Plus d’une décennie après s’être fait virer de Marillion, le batteur Mike Pointer, entretemps reconverti dans la restauration (!), a, au début de l’année 1995, délaissé ses fourneaux afin de fouler à nouveau, baguettes en main, le sable de l’arène rock britannique. Fermement décidé à frapper un grand coup d’éclat à l’occasion de ses retrouvailles avec le circuit musical officiel, notre vieux lion n’avait pas hésité à battre le rappel de quelques uns des fauves progressifs les plus en vue du moment. Rien d’étonnant de ce fait à ce que la composition du plateau réuni dans les studios de Mike « Pallas » Stobbie pour enregistrer cette première galette ait eu de quoi mettre en appétit plus d’un amateur averti. Mais jugez-en donc plutôt par vous-mêmes. Outre au bassiste Cliff Orsi (alors leader de Cleopatra’s Needle), le maître queue Pointer avait fait appel à l’excellent guitariste Keith Moore (qui avait roulé sa bosse au côté d’artistes aussi connus que Tina Turner, Lenny Krawitz et Asia),  au claviériste prodige Clive Nolan, qu’on ne présentait déjà plus, et au talentueux vocaliste John Carson. Et force est de reconnaître que ce line-up alléchant avait largement satisfait les promesses placées en lui.

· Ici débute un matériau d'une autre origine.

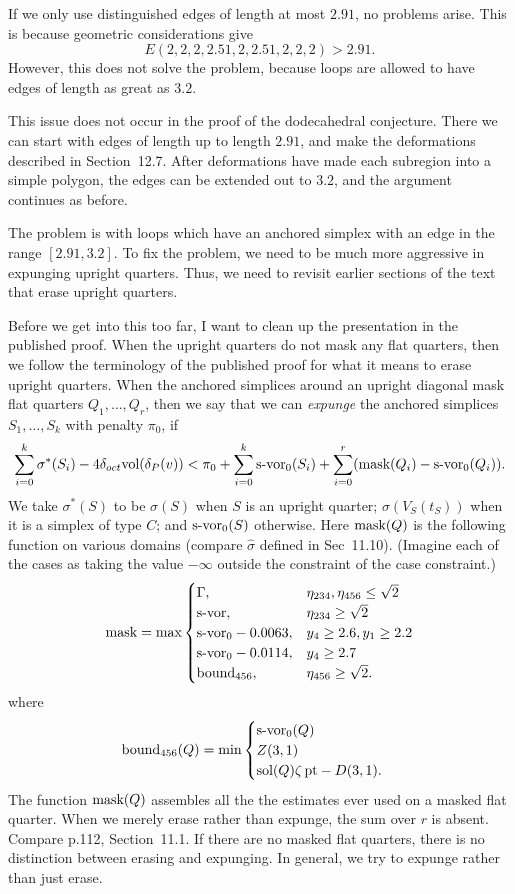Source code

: \documentclass[11pt]{amsart}
\def\op#1{{\text{#1}}}
\def\text{\hbox}
\begin{document}
If we only use distinguished edges of length
at most $2.91$, no problems arise.  This is
because geometric considerations give
  $$E(2,2,2,2.51,2,2.51,2,2,2) > 2.91.$$
However, this does not solve the problem, because
loops are allowed to have edges of length as
great as $3.2$.

This issue does not occur in the proof of the dodecahedral conjecture.  There we can start with edges of length up to length $2.91$, and make the deformations described in Section~12.7.  After deformations have made each subregion into a simple polygon, the edges can be extended out to $3.2$, and the argument continues as before.

The problem is with loops which have an anchored simplex with an edge in the range $[2.91,3.2]$.  To fix the problem, we need to be much more aggressive 
in expunging upright quarters.  Thus, we need to revisit earlier sections of the text that erase upright quarters.

Before we get into this too far, I want to clean up the presentation in the published proof.  When the upright quarters do not mask any flat quarters, then we follow the terminology of the published proof for what it means to erase upright quarters.  When the anchored simplices around an upright diagonal mask flat quarters $Q_1,\ldots,Q_r$, then we say that we can {\it expunge} the anchored simplices $S_1,\ldots,S_k$ with penalty $\pi_0$, if 
  $$
  \sum_{i=0}^k \sigma^*(S_i) - 4\delta_{oct}\op{vol}(\delta_P(v))
  < \pi_0 + \sum_{i=0}^k \op{s-vor}_0(S_i)
   +\sum_{i=0}^r (\op{mask}(Q_i) - \op{s-vor}_0(Q_i)).
  $$
We take $\sigma^*(S)$ to be $\sigma(S)$ when $S$ is an upright quarter; $\sigma(V_S(t_S))$ when it is a simplex of type $C$; and $\op{s-vor}_0(S)$ otherwise.
Here $\op{mask}(Q)$ is the following function on various domains (compare $\hat\sigma$ defined in Sec~11.10).  (Imagine each of the
cases as taking the value $-\infty$ outside
the constraint of the case constraint.)
  $$
  \op{mask} = \op{max}
  \begin{cases}
  \Gamma{}{},   & \eta_{234},\eta_{456}\le \sqrt2\\
  \op{s-vor}, & \eta_{234}\ge \sqrt2\\
  \op{s-vor}_0 - 0.0063, & y_4\ge 2.6, y_1\ge 2.2\\
  \op{s-vor}_0 - 0.0114, & y_4 \ge 2.7\\
  \op{bound}_{456}, & \eta_{456}\ge \sqrt2.\\
  \end{cases}
  $$
where
  $$
  \op{bound}_{456}(Q) = \min
  \begin{cases}
  \op{s-vor}_0(Q) &\\
  Z(3,1) &\\
  \op{sol}(Q)\zeta\,\op{pt} - D(3,1).&\\
  \end{cases}
  $$
The function $\op{mask}(Q)$ assembles all the the estimates ever used
on a masked flat quarter.
When we merely erase rather than expunge, the sum over $r$ is absent. Compare p.112, Section~11.1.
If there are no masked flat quarters,  there is no distinction between erasing and expunging.   In general, we try to expunge rather than just erase.
\end{document}
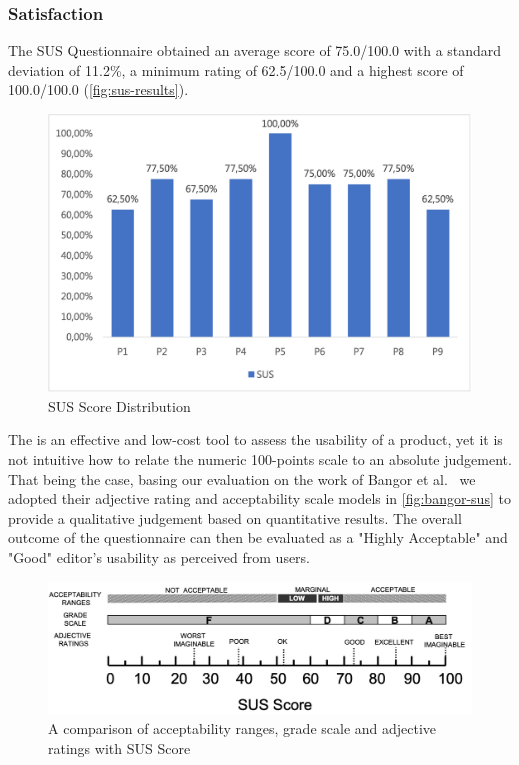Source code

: \subsubsection*{Satisfaction}
The \gls{SUS} Questionnaire obtained an average score of 75.0/100.0 with a standard deviation of 11.2\%, a minimum rating of 62.5/100.0 and a highest score of 100.0/100.0 (\autoref{fig:sus-results}).
\begin{figure}[h]
    \centering
    \includegraphics{Figures/Evaluation/results/sus.png}
    \caption{SUS Score Distribution}
    \label{fig:sus-results}
\end{figure}

The  is an effective and low-cost tool to assess the usability of a product, yet it is not intuitive how to relate the numeric 100-points scale to an absolute judgement. That being the case, basing our evaluation on the work of Bangor et al.~\cite{bangor_determining_2009} we adopted their adjective rating and acceptability scale models in \autoref{fig:bangor-sus} to provide a qualitative judgement based on quantitative results. The overall outcome of the questionnaire can then be evaluated as a "Highly Acceptable" and "Good" editor's usability as perceived from users.

\begin{figure}[h]
    \centering
    \includegraphics[width=\linewidth]{Figures/Evaluation/results/bangor-sus.png}
    \caption{A comparison of acceptability ranges, grade scale and adjective ratings with SUS Score \cite{bangor_determining_2009}}
    \label{fig:bangor-sus}
\end{figure}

Fortement marqué par le néo-prog des années 80s, là où un Marillion avait su, avec force talent, s’affranchir de ses influences adolescentes, Arena nous proposait une musique de grande qualité. Malgré certains tics et tocs inhérents au genre, la bande de Mike Pointer avait su utiliser ses modèles avec suffisamment d’intelligence et de discernement pour éviter qu’ils finissent par s’apparenter à une succession stérile de redites aussi aseptisées que gratuites. Car entendons nous bien : la musique gravée sur ce premier CD n’avait vraiment rien d’un serpent de mer post-néo régressif à la petite semaine. Tout au contraire. « Songs From The Lions Cage » constituait une œuvre de haute volée qui reléguait aisément à des milliers de miles nautiques derrière elle nombre de productions de l’époque. C’est qu’au-delà d’un professionnalisme impressionnant jusque dans ses moindres détails (depuis la prise de son nickel-chrome jusqu’au livret touffu et à la pochette superbe), cet imposant concept album déroulait, durant près d’une heure, un agréable tapis de poésie douce amère, nous présentant des instrumentistes épanouis, parvenus au faîte de leur maturité technique et de leur plénitude créatrice.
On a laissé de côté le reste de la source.